Start of RECORDS FOR THE TASK

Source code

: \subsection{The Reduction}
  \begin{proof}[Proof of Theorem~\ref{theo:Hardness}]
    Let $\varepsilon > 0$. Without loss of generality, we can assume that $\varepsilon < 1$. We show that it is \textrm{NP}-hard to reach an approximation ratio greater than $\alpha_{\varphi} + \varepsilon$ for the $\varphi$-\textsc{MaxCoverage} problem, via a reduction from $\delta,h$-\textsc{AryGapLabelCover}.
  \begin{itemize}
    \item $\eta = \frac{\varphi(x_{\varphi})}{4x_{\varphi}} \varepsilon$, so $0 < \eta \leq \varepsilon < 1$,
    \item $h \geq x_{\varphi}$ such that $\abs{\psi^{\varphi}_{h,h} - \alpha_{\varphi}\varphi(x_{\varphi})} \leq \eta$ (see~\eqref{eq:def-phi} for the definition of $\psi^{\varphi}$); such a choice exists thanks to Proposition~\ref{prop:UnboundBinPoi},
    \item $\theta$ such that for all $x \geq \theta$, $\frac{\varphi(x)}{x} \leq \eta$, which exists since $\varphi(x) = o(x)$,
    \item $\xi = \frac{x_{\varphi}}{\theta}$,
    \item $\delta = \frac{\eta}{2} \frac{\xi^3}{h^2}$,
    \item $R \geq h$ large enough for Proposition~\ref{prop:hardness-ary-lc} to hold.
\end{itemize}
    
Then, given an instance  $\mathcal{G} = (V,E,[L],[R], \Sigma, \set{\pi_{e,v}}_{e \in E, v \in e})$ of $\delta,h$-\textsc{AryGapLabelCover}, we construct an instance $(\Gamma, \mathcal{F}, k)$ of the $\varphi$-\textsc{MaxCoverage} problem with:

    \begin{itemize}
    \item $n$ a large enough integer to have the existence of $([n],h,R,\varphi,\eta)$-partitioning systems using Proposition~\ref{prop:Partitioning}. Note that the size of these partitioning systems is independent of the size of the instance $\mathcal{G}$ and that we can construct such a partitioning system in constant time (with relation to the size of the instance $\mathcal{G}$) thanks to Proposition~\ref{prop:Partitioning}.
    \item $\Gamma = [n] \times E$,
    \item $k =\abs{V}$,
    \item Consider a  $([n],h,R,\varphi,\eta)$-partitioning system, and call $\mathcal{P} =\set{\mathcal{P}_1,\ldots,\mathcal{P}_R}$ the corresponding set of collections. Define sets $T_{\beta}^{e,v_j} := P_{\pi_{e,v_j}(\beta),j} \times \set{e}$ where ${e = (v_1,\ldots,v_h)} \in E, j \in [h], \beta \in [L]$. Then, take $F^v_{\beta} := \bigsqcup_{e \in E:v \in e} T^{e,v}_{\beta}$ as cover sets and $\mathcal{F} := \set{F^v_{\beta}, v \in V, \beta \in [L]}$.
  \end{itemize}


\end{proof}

End of RECORDS FOR THE TASK

WHAT YOU HAVE TO DO
Restate, word for word and with nothing added, the lines from the first line of the listing through the one where "< \eta \leq" stands.

YOUR RESPONSE
Source code

: \subsection{The Reduction}
  \begin{proof}[Proof of Theorem~\ref{theo:Hardness}]
    Let $\varepsilon > 0$. Without loss of generality, we can assume that $\varepsilon < 1$. We show that it is \textrm{NP}-hard to reach an approximation ratio greater than $\alpha_{\varphi} + \varepsilon$ for the $\varphi$-\textsc{MaxCoverage} problem, via a reduction from $\delta,h$-\textsc{AryGapLabelCover}.
  \begin{itemize}
    \item $\eta = \frac{\varphi(x_{\varphi})}{4x_{\varphi}} \varepsilon$, so $0 < \eta \leq \varepsilon < 1$,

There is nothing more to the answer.